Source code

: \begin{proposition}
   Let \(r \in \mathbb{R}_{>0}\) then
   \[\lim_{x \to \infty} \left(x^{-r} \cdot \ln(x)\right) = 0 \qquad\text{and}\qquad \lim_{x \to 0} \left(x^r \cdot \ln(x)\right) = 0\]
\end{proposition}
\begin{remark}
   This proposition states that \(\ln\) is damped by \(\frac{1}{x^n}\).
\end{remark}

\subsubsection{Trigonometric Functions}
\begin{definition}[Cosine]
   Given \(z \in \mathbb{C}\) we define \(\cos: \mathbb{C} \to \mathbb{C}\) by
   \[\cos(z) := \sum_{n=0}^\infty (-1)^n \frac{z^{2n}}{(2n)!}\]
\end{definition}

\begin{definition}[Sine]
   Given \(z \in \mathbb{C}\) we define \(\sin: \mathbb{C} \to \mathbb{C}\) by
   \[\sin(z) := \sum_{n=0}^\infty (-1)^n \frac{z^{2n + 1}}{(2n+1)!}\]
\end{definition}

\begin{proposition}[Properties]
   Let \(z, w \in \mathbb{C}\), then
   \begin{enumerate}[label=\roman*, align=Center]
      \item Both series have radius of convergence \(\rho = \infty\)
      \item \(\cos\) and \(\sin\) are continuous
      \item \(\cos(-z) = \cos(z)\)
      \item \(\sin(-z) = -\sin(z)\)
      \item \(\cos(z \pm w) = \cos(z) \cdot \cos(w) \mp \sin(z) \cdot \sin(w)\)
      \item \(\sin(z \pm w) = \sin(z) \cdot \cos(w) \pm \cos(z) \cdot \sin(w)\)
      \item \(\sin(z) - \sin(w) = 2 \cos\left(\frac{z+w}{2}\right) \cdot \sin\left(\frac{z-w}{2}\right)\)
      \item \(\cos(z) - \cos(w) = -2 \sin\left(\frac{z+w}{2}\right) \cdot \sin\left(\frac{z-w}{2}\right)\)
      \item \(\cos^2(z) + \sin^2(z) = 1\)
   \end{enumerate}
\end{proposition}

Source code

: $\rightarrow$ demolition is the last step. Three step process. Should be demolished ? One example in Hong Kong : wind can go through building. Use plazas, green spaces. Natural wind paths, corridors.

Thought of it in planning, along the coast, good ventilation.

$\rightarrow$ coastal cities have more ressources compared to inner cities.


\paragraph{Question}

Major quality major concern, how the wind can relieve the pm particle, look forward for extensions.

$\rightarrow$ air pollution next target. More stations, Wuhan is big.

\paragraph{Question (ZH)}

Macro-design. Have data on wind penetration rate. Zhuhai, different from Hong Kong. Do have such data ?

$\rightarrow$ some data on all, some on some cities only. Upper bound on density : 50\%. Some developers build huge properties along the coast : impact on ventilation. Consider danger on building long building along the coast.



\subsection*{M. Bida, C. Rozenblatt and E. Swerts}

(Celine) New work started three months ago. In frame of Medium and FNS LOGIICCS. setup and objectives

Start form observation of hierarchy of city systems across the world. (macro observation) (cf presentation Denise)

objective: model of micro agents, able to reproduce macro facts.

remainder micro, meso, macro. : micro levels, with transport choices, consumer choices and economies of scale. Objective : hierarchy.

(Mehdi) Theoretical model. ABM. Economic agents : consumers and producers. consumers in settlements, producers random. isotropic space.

• • • • • • •

### WHAT IS NEEDED:
Every line above must be repeated exactly as it appears.

### ANSWER SECTION:
Source code

: \begin{proposition}
   Let \(r \in \mathbb{R}_{>0}\) then
   \[\lim_{x \to \infty} \left(x^{-r} \cdot \ln(x)\right) = 0 \qquad\text{and}\qquad \lim_{x \to 0} \left(x^r \cdot \ln(x)\right) = 0\]
\end{proposition}
\begin{remark}
   This proposition states that \(\ln\) is damped by \(\frac{1}{x^n}\).
\end{remark}

\subsubsection{Trigonometric Functions}
\begin{definition}[Cosine]
   Given \(z \in \mathbb{C}\) we define \(\cos: \mathbb{C} \to \mathbb{C}\) by
   \[\cos(z) := \sum_{n=0}^\infty (-1)^n \frac{z^{2n}}{(2n)!}\]
\end{definition}

\begin{definition}[Sine]
   Given \(z \in \mathbb{C}\) we define \(\sin: \mathbb{C} \to \mathbb{C}\) by
   \[\sin(z) := \sum_{n=0}^\infty (-1)^n \frac{z^{2n + 1}}{(2n+1)!}\]
\end{definition}

\begin{proposition}[Properties]
   Let \(z, w \in \mathbb{C}\), then
   \begin{enumerate}[label=\roman*, align=Center]
      \item Both series have radius of convergence \(\rho = \infty\)
      \item \(\cos\) and \(\sin\) are continuous
      \item \(\cos(-z) = \cos(z)\)
      \item \(\sin(-z) = -\sin(z)\)
      \item \(\cos(z \pm w) = \cos(z) \cdot \cos(w) \mp \sin(z) \cdot \sin(w)\)
      \item \(\sin(z \pm w) = \sin(z) \cdot \cos(w) \pm \cos(z) \cdot \sin(w)\)
      \item \(\sin(z) - \sin(w) = 2 \cos\left(\frac{z+w}{2}\right) \cdot \sin\left(\frac{z-w}{2}\right)\)
      \item \(\cos(z) - \cos(w) = -2 \sin\left(\frac{z+w}{2}\right) \cdot \sin\left(\frac{z-w}{2}\right)\)
      \item \(\cos^2(z) + \sin^2(z) = 1\)
   \end{enumerate}
\end{proposition}

Source code

: $\rightarrow$ demolition is the last step. Three step process. Should be demolished ? One example in Hong Kong : wind can go through building. Use plazas, green spaces. Natural wind paths, corridors.

Thought of it in planning, along the coast, good ventilation.

$\rightarrow$ coastal cities have more ressources compared to inner cities.


\paragraph{Question}

Major quality major concern, how the wind can relieve the pm particle, look forward for extensions.

$\rightarrow$ air pollution next target. More stations, Wuhan is big.

\paragraph{Question (ZH)}

Macro-design. Have data on wind penetration rate. Zhuhai, different from Hong Kong. Do have such data ?

$\rightarrow$ some data on all, some on some cities only. Upper bound on density : 50\%. Some developers build huge properties along the coast : impact on ventilation. Consider danger on building long building along the coast.



\subsection*{M. Bida, C. Rozenblatt and E. Swerts}

(Celine) New work started three months ago. In frame of Medium and FNS LOGIICCS. setup and objectives

Start form observation of hierarchy of city systems across the world. (macro observation) (cf presentation Denise)

objective: model of micro agents, able to reproduce macro facts.

remainder micro, meso, macro. : micro levels, with transport choices, consumer choices and economies of scale. Objective : hierarchy.

(Mehdi) Theoretical model. ABM. Economic agents : consumers and producers. consumers in settlements, producers random. isotropic space.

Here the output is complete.